(Plain-text document sources)
- - -

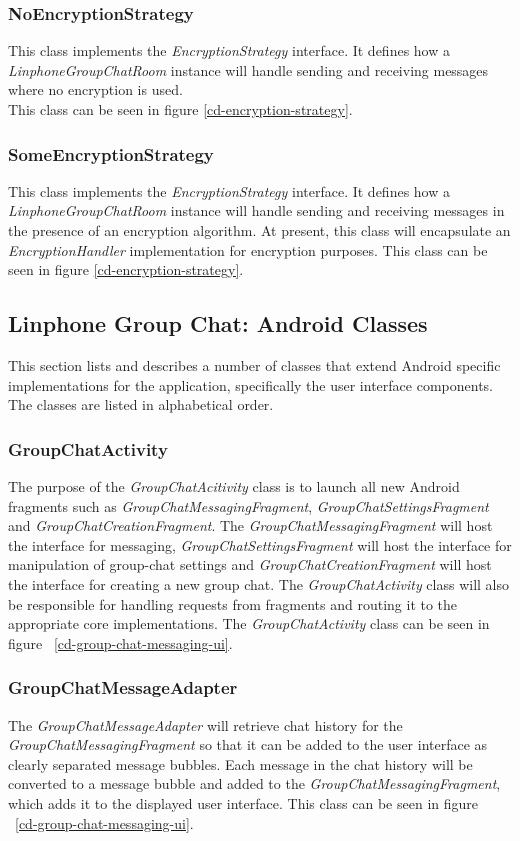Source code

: \documentclass[11pt]{article}
\begin{document}
\subsubsection{NoEncryptionStrategy}
This class implements the \textit{EncryptionStrategy} interface. It defines how a \textit{LinphoneGroupChatRoom} instance will handle sending and receiving messages where no encryption is used. \\
This class can be seen in figure \ref{cd-encryption-strategy}.
\subsubsection{SomeEncryptionStrategy}
This class implements the \textit{EncryptionStrategy} interface. It defines how a \textit{LinphoneGroupChatRoom} instance will handle sending and receiving messages in the presence of an encryption algorithm. At present, this class will encapsulate an \textit{EncryptionHandler} implementation for encryption purposes.
This class can be seen in figure \ref{cd-encryption-strategy}.

\subsection{Linphone Group Chat: Android Classes}
This section lists and describes a number of classes that extend Android specific implementations for the application, specifically the user interface components. The classes are listed in alphabetical order.
\subsubsection{GroupChatActivity}\label{subsubsec: groupchatactivity}
The purpose of the \textit{GroupChatAcitivity} class is to launch all new Android fragments such as \textit{GroupChatMessagingFragment}, \textit{GroupChatSettingsFragment} and \textit{GroupChatCreationFragment}. The \textit{GroupChatMessagingFragment} will host the interface for messaging, \textit{GroupChatSettingsFragment} will host the interface for manipulation of group-chat settings and \textit{GroupChatCreationFragment} will host the interface for creating a new group chat. The \textit{GroupChatActivity} class will also be responsible for handling requests from fragments and routing it to the appropriate core implementations. The \textit{GroupChatActivity} class can be seen in figure ~\ref{cd-group-chat-messaging-ui}.
\subsubsection{GroupChatMessageAdapter}
The \textit{GroupChatMessageAdapter} will retrieve chat history for the \textit{GroupChatMessagingFragment} so that it can be added to the user interface as clearly separated message bubbles. Each message in the chat history will be converted to a message bubble and added to the \textit{GroupChatMessagingFragment}, which adds it to the displayed user interface. This class can be seen in figure ~\ref{cd-group-chat-messaging-ui}.
\end{document}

- - -

- **WORK ORDER**: Look through the entries for lines containing the word "handle" and return each one.

- **TASK RESPONSE**:
This class implements the \textit{EncryptionStrategy} interface. It defines how a \textit{LinphoneGroupChatRoom} instance will handle sending and receiving messages where no encryption is used. \\
This class implements the \textit{EncryptionStrategy} interface. It defines how a \textit{LinphoneGroupChatRoom} instance will handle sending and receiving messages in the presence of an encryption algorithm. At present, this class will encapsulate an \textit{EncryptionHandler} implementation for encryption purposes.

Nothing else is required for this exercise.